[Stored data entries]
______

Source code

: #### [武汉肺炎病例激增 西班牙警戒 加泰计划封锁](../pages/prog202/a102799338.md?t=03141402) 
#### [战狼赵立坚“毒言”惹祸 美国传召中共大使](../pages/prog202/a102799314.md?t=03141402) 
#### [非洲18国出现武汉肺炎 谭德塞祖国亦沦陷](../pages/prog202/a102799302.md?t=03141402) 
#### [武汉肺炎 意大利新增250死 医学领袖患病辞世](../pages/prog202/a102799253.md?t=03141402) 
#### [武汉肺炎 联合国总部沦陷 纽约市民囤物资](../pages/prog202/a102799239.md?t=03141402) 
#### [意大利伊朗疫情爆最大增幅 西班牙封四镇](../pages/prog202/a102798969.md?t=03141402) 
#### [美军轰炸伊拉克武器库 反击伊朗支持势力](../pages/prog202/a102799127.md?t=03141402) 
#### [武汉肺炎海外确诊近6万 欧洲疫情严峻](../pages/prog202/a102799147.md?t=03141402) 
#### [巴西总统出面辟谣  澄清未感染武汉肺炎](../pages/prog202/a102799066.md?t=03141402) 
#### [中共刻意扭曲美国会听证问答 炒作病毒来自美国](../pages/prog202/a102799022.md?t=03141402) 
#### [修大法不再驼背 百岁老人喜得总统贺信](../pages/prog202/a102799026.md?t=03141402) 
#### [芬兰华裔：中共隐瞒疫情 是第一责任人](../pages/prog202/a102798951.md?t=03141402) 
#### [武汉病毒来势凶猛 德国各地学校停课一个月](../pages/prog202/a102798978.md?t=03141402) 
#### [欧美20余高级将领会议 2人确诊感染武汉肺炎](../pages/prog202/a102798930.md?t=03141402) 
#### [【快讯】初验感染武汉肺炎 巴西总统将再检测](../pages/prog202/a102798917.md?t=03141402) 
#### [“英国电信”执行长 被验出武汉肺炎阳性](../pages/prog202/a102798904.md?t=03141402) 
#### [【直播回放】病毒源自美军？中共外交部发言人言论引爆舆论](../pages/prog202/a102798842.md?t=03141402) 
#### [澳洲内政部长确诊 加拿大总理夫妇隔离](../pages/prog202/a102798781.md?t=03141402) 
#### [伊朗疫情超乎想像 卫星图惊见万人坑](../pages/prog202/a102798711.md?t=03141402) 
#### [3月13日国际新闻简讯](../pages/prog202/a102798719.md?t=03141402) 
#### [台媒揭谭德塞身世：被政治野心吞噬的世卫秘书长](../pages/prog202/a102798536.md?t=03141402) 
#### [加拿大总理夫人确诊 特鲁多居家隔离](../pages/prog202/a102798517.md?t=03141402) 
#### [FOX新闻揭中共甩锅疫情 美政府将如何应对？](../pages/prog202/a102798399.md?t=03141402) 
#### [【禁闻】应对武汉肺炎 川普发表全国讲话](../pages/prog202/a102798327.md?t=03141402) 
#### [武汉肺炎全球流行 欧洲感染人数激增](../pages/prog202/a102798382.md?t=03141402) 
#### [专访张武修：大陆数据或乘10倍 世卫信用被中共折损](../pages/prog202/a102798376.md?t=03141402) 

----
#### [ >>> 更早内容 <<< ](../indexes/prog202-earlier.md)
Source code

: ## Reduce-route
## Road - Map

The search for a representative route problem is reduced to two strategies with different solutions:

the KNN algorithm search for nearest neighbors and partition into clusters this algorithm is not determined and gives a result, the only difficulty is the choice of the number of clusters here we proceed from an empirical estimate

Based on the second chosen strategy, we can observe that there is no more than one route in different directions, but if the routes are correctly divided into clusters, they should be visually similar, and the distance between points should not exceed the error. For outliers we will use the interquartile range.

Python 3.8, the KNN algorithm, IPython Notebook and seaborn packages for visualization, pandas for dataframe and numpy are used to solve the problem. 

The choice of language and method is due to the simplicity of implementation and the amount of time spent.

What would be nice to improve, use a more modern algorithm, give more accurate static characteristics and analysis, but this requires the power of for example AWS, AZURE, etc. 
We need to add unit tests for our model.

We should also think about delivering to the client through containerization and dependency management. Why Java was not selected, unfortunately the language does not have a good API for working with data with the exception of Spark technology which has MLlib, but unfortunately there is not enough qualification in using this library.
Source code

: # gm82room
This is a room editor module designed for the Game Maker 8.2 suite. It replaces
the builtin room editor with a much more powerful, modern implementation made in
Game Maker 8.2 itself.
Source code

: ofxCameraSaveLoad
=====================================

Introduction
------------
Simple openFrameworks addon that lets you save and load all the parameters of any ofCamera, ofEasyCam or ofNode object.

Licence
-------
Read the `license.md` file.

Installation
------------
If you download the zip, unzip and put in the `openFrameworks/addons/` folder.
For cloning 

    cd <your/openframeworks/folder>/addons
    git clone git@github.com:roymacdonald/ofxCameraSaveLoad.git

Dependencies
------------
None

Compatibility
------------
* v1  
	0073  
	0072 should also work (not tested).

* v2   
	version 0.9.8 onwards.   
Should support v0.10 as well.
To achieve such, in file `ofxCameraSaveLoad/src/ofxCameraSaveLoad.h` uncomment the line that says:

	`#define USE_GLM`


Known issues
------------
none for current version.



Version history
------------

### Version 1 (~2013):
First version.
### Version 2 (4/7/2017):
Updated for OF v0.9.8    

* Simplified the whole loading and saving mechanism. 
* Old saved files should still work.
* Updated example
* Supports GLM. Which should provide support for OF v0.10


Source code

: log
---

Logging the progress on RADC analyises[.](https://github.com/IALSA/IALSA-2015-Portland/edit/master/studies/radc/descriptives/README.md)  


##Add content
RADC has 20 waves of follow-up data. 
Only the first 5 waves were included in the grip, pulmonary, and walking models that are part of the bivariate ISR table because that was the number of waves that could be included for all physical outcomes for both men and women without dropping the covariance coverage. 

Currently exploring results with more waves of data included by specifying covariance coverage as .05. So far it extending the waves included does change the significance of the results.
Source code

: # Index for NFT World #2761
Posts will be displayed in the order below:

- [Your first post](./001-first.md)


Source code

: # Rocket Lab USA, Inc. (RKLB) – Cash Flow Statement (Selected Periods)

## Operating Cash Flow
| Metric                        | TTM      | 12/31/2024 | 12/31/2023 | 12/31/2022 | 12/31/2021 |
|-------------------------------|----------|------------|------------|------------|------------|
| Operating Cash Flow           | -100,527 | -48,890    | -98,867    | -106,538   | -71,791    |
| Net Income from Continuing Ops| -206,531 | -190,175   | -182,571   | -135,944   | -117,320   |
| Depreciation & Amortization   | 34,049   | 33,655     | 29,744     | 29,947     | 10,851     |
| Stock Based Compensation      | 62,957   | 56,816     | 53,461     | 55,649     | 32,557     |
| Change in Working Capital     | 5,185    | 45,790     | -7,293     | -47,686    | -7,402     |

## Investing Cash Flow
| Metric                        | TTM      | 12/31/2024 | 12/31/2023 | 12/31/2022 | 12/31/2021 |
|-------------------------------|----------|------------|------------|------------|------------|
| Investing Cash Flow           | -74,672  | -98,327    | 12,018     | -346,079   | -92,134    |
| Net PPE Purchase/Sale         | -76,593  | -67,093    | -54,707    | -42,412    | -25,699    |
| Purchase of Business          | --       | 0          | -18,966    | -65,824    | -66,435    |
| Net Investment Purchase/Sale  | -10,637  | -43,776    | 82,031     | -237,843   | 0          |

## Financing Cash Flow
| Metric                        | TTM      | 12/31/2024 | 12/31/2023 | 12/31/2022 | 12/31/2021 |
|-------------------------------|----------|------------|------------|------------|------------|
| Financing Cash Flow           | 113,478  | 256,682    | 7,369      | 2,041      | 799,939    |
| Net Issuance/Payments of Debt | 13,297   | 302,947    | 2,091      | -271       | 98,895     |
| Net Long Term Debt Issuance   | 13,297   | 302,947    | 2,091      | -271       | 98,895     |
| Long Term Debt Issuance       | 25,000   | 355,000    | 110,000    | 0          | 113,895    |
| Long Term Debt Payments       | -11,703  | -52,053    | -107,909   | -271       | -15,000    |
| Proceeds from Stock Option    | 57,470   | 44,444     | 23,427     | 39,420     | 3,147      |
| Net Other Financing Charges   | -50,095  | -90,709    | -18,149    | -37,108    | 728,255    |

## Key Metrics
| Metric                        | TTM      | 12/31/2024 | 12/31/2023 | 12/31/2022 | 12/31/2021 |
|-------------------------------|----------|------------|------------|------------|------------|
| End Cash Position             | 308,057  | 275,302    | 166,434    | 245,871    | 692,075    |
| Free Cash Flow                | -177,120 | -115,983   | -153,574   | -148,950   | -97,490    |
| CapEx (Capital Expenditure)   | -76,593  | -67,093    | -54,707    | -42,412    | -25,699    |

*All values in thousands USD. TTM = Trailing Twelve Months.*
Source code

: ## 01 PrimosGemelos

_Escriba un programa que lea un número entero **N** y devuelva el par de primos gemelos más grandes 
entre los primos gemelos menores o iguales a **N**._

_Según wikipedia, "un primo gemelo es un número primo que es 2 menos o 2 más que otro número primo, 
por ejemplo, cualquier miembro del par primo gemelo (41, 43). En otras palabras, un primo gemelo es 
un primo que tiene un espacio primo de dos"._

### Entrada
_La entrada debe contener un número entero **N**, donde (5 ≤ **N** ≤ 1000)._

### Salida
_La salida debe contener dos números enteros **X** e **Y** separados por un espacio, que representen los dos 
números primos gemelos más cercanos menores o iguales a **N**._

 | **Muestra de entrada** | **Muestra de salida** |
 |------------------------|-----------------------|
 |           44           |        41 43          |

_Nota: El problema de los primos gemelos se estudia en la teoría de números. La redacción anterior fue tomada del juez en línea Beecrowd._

______

Exercise ::
Exactly the lines from the one with "### Entrada" through the end of the entries, both included, should be written out, and no others.

Output for this exercise ::
### Entrada
_La entrada debe contener un número entero **N**, donde (5 ≤ **N** ≤ 1000)._

### Salida
_La salida debe contener dos números enteros **X** e **Y** separados por un espacio, que representen los dos 
números primos gemelos más cercanos menores o iguales a **N**._

 | **Muestra de entrada** | **Muestra de salida** |
 |------------------------|-----------------------|
 |           44           |        41 43          |

_Nota: El problema de los primos gemelos se estudia en la teoría de números. La redacción anterior fue tomada del juez en línea Beecrowd._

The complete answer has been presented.